Postby HikeSierraNevada » Mon Jun 24, 2013 8:21 am

Interesting idea. More homework is in order regarding the assumptions about net benefits - annual average watershed water volume, hydro generation current capacity vs potential, water quality (cost to treat AR water vs pure HH water), environmental impacts (too numerous to even list). Perhaps someone has time to look up some of the statistics and get back to us with facts rather than speculation. The latest cost estimates are roughly $10 billion to remove HH and about $8 billion to build Auburn (the last design by USBR). The seismic issues and site geology are not a show stopper, they ended up being a red herring exploited by the opponents.

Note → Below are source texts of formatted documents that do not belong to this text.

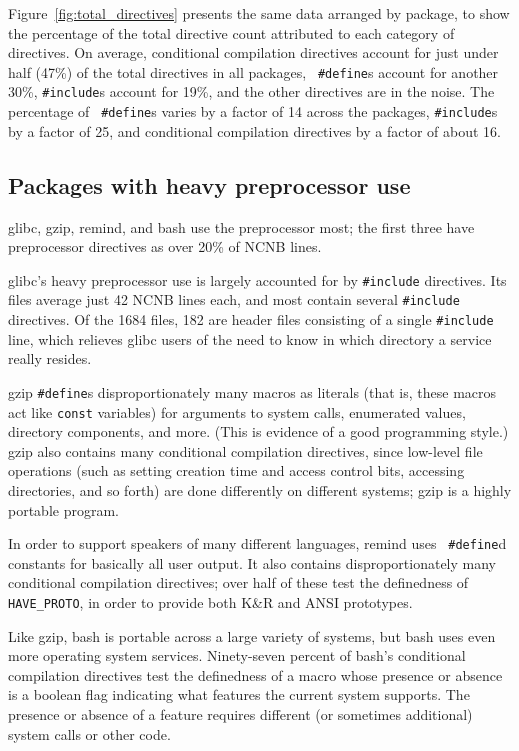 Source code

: \documentclass[11pt]{article}
\begin{document}
Figure~\ref{fig:total_directives} presents the same data arranged by
package, to show the percentage of the total directive count attributed to
each category of directives.
On average, conditional compilation directives account
for just under half (47\%) of the total directives in all packages, {\tt
\#define}s account for another 30\%, {\tt \#include}s account for 19\%,
and the other directives are in the noise.  The percentage of {\tt
\#define}s varies by a factor of 14 across the packages, {\tt \#include}s
by a factor of 25, and conditional compilation directives by a factor of
about 16.


\subsection{Packages with heavy preprocessor use}

glibc, gzip, remind, and bash use the preprocessor most; the first three
have preprocessor directives as over 20\% of NCNB lines.

glibc's heavy preprocessor use is largely accounted for by {\tt \#include}
directives.  Its files average just 42 NCNB lines each, and most contain
several {\tt \#include} directives.  Of the 1684 files, 182 are header files
consisting of a single {\tt \#include} line, which relieves glibc users of
the need to know in which directory a service really resides.

gzip {\tt \#define}s disproportionately many macros as literals (that is,
these macros act like {\tt const} variables) for arguments to system calls,
enumerated values, directory components, and more.  (This is evidence of a
good programming style.)  gzip also contains many conditional compilation
directives, since low-level file operations (such as setting creation time
and access control bits, accessing directories, and so forth) are done
differently on different systems; gzip is a highly portable program.

In order to support speakers of many different languages, remind uses {\tt
\#define}d constants for basically all user output.  It also contains
disproportionately many conditional compilation directives; over half of
these test the definedness of \verb|HAVE_PROTO|, in order to provide both
K\&R and ANSI prototypes.  

Like gzip, bash is portable across a large variety of systems, but bash
uses even more operating system services.  Ninety-seven percent of bash's
conditional compilation directives test the definedness of a macro whose
presence or absence is a boolean flag indicating what features the current
system supports.  The presence or absence of a feature requires different
(or sometimes additional) system calls or other code.
\end{document}
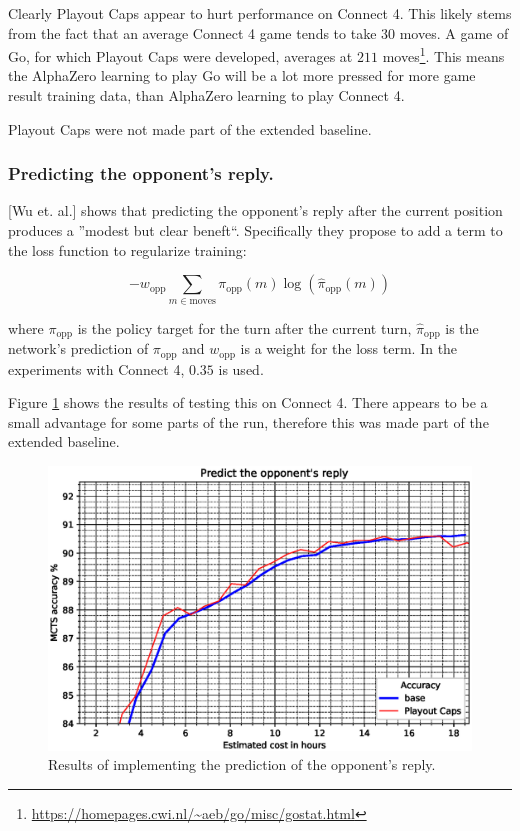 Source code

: \documentclass[12pt,onecolumn,oneside,titlepage]{article}
\begin{document}
Clearly Playout Caps appear to hurt performance on Connect 4. This likely stems from the fact that an average Connect 4 game tends to take $30$ moves. A game of Go, for which Playout Caps were developed, averages at $211$ moves\footnote{\url{https://homepages.cwi.nl/~aeb/go/misc/gostat.html}}.
This means the AlphaZero learning to play Go will be a lot more pressed for more game result training data, than AlphaZero learning to play Connect 4.

Playout Caps were not made part of the extended baseline.

\subsubsection{Predicting the opponent's reply.}

\cite{wu2019accelerating}[Wu et. al.] shows that predicting the opponent's reply after the current position produces a ''modest but clear beneft``.
Specifically they propose to add a term to the loss function to regularize training:

\begin{equation}
 -w_{\text{opp}} \sum\limits_{m \in \text{moves}} \pi_{\text{opp}}(m) \log(\hat{\pi}_{\text{opp}}(m)) \label{eq:opp_reply}
\end{equation}

where $\pi_{\text{opp}}$ is the policy target for the turn after the current turn, $\hat{\pi}_{\text{opp}}$ is the network's prediction of $\pi_{\text{opp}}$ and $w_{\text{opp}}$ is a weight for the loss term. In the experiments with Connect 4, $0.35$ is used.

Figure \ref{fig:predict_reply} shows the results of testing this on Connect 4. There appears to be a small advantage for some parts of the run, therefore this was made part of the extended baseline.

\begin{figure}[H]
\centering
\includegraphics[clip,width=\columnwidth]{predict_reply}
\caption{Results of implementing the prediction of the opponent's reply.}
\label{fig:predict_reply}
\end{figure}
\end{document}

The swap concept seems a bit non productive taken as a whole. As for California population growth, we grew 4 million from 2000 to 2011. I can't imagine any realistic way to deliberately limit population growth except perhaps what China is doing (one child per couple). As for leaving the dam in place with "gates open" it will need huge outlets to keep from reflooding the valley during flood events. A big notch might work, but it would be a public safety issue to ensure it's stability and the water would still rise to some extent.

Do I seem pessimistic, yes. Look at the ridiculous amount of time and money that has been spent just trying to solve the issues with the Delta and the end result is nothing but lawsuits.